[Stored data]

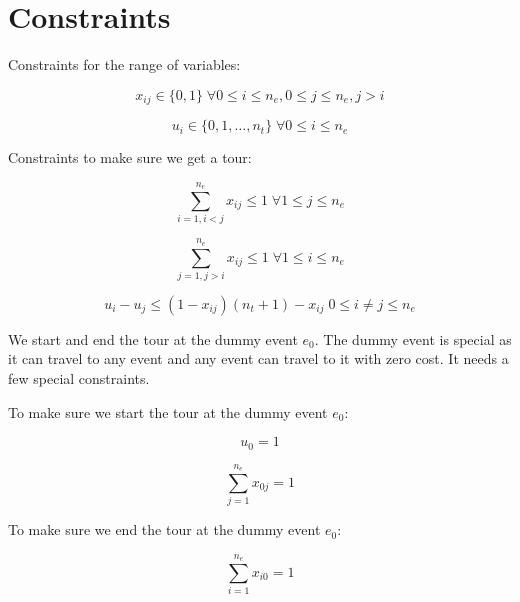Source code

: \documentclass[11pt]{article}
\begin{document}
\section{Constraints}
Constraints for the range of variables:

\begin{equation} \label{constr:x}
    x_{ij} \in \{0, 1\} \; \forall 0 \leq i \leq n_e, 0 \leq j \leq n_e, j > i
\end{equation}

\begin{equation} \label{constr:u}
    u_i \in \{0, 1, \ldots, n_t\} \; \forall 0 \leq i \leq n_e
\end{equation}

Constraints to make sure we get a tour:

\begin{equation} \label{constr:in_edge}
    \sum_{i=1, i < j}^{n_e} x_{ij} \leq 1 \; \forall 1 \leq j \leq n_e
\end{equation}

\begin{equation} \label{constr:out_edge}
    \sum_{j=1, j > i}^{n_e} x_{ij} \leq 1 \; \forall 1 \leq i \leq n_e
\end{equation}

\begin{equation} \label{constr:order}
    u_i - u_j \leq (1 - x_{ij})(n_t + 1) - x_{ij} \; 0 \leq i \neq j \leq n_e
\end{equation}

We start and end the tour at the dummy event $e_0$. The dummy event is special as it can travel to any event and any event can travel to it with zero cost. It needs a few special constraints.

To make sure we start the tour at the dummy event $e_0$:

\begin{equation} \label{constr:start}
    u_0 = 1
\end{equation}

\begin{equation} \label{constr:start_out_edge}
    \sum_{j=1}^{n_e} x_{0j} = 1
\end{equation}

To make sure we end the tour at the dummy event $e_0$:

\begin{equation} \label{constr:end}
    \sum_{i=1}^{n_e} x_{i0} = 1
\end{equation}
\end{document}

*Work instruction:*
All that is required is the number of lines in the data above that contain the word "forall".

*Written response:*
4